Action item - Find the line containing "这次讲一下Fregata重构" in the listing below. Repeat it exactly, along with each following line up to and including the one containing "1、固定状态（不可以缩、也不可以扩）".

Task input -
* * * *

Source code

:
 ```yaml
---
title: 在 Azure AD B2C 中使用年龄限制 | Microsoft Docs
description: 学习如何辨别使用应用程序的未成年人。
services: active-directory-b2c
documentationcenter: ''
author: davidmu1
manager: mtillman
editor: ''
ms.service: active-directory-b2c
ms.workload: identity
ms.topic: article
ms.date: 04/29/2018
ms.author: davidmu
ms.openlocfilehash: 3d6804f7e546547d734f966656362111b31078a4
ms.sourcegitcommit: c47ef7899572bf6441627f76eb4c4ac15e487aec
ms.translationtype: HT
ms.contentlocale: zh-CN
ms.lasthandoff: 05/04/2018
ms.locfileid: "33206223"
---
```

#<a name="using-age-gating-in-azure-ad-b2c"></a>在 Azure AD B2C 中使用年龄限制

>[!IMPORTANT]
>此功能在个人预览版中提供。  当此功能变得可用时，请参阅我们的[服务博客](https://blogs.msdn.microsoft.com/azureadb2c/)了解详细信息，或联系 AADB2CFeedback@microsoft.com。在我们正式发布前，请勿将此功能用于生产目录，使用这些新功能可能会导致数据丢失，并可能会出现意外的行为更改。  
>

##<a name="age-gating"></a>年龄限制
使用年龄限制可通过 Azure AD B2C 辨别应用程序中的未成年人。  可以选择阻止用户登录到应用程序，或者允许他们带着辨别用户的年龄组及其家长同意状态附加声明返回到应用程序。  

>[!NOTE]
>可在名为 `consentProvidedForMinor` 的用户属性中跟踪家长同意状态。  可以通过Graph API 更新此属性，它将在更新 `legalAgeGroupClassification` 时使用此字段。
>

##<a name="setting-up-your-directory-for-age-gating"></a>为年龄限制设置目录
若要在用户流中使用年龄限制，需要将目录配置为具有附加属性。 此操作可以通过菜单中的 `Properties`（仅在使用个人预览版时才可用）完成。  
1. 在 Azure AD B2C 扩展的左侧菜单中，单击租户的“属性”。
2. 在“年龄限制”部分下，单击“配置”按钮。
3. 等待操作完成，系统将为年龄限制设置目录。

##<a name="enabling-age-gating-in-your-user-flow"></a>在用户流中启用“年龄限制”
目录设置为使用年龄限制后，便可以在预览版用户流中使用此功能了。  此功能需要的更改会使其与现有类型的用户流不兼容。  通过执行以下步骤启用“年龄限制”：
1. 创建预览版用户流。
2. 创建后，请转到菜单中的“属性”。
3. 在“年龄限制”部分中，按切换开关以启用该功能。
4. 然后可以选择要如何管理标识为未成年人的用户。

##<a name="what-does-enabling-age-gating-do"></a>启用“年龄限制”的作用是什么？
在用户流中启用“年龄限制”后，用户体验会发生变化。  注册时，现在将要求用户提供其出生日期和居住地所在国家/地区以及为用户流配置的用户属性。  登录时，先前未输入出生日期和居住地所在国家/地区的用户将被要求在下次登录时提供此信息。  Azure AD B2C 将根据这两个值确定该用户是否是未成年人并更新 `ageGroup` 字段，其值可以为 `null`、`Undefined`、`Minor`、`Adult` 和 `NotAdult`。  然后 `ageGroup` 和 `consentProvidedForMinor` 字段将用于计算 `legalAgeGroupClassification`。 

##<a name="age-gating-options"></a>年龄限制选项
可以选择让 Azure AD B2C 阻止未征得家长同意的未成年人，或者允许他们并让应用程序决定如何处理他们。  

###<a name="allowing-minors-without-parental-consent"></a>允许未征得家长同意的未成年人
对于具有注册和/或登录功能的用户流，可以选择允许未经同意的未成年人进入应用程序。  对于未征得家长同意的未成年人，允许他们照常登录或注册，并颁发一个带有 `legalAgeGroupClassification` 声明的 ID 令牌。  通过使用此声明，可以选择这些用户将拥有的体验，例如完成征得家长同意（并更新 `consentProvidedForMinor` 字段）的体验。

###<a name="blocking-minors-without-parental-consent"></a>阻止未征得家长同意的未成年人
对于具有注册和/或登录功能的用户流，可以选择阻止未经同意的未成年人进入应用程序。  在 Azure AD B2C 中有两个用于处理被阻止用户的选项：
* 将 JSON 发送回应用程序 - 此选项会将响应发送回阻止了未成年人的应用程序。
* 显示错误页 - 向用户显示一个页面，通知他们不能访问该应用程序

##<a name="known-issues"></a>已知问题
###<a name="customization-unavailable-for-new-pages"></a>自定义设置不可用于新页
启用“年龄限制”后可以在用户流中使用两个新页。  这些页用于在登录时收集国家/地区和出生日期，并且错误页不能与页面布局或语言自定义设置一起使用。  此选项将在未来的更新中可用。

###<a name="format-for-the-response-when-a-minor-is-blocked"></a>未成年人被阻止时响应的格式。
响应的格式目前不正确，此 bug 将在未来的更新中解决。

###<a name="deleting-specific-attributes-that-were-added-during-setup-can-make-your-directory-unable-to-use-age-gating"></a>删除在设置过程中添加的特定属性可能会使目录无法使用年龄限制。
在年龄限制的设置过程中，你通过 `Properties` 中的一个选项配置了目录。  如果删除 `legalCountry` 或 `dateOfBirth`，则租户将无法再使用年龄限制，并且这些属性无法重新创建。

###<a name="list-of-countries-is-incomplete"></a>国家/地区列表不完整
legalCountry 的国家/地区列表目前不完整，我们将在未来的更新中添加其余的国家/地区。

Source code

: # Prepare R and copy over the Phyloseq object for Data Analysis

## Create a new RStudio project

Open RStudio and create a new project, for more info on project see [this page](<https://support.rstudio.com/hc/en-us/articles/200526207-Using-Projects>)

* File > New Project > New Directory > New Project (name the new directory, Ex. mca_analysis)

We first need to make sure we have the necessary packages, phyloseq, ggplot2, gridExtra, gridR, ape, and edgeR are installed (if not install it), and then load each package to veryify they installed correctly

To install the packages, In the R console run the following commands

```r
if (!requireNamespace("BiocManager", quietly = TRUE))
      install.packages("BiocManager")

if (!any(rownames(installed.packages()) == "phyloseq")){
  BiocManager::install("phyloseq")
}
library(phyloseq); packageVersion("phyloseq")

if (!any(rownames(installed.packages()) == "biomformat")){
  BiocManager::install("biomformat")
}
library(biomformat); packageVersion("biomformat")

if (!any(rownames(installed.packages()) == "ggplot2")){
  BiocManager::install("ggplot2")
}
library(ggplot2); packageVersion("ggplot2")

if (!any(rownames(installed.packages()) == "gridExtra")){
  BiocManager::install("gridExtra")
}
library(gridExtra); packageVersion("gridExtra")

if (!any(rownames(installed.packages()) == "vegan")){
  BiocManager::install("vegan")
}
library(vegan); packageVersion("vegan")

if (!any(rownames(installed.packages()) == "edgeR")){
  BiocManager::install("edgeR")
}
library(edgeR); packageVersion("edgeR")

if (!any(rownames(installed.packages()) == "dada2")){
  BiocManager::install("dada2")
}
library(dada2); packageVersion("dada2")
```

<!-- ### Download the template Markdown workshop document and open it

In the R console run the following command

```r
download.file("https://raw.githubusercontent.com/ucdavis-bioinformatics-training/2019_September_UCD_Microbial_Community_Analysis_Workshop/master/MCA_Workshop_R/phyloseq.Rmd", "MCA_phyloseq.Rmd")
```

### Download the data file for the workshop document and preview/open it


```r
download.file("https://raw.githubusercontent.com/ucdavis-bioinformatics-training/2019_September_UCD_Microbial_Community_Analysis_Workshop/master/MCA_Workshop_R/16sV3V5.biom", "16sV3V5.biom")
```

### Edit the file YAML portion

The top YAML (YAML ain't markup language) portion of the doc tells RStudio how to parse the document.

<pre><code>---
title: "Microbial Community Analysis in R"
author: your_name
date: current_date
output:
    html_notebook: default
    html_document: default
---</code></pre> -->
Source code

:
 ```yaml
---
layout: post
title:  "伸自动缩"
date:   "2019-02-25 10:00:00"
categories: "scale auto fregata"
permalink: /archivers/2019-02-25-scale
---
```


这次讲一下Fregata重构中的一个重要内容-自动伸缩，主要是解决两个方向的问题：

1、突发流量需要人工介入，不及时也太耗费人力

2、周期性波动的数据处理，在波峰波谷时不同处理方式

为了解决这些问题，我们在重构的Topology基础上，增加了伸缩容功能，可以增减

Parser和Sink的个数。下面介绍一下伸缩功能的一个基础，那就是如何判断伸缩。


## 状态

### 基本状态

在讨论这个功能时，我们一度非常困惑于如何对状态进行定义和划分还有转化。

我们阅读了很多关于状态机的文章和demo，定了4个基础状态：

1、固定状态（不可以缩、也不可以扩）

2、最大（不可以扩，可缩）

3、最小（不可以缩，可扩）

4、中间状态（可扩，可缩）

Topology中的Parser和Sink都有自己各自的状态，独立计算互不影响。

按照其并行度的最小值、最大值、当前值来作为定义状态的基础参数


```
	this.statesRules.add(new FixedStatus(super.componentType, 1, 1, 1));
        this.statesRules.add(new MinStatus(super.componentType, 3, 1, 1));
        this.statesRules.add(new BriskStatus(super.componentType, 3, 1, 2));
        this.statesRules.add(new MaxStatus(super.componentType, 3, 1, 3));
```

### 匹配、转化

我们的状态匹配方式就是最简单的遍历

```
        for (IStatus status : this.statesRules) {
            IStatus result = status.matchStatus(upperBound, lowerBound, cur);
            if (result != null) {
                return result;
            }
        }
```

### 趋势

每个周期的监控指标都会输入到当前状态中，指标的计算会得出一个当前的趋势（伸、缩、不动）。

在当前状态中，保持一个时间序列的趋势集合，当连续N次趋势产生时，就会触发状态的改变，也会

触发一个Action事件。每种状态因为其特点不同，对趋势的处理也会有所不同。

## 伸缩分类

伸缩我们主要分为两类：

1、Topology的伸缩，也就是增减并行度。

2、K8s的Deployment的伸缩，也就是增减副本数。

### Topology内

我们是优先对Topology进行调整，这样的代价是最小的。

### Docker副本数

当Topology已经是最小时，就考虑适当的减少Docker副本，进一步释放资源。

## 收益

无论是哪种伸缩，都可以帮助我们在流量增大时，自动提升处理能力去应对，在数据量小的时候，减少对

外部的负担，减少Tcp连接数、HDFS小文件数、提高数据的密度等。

* * * *

Answer -
这次讲一下Fregata重构中的一个重要内容-自动伸缩，主要是解决两个方向的问题：

1、突发流量需要人工介入，不及时也太耗费人力

2、周期性波动的数据处理，在波峰波谷时不同处理方式

为了解决这些问题，我们在重构的Topology基础上，增加了伸缩容功能，可以增减

Parser和Sink的个数。下面介绍一下伸缩功能的一个基础，那就是如何判断伸缩。


## 状态

### 基本状态

在讨论这个功能时，我们一度非常困惑于如何对状态进行定义和划分还有转化。

我们阅读了很多关于状态机的文章和demo，定了4个基础状态：

1、固定状态（不可以缩、也不可以扩）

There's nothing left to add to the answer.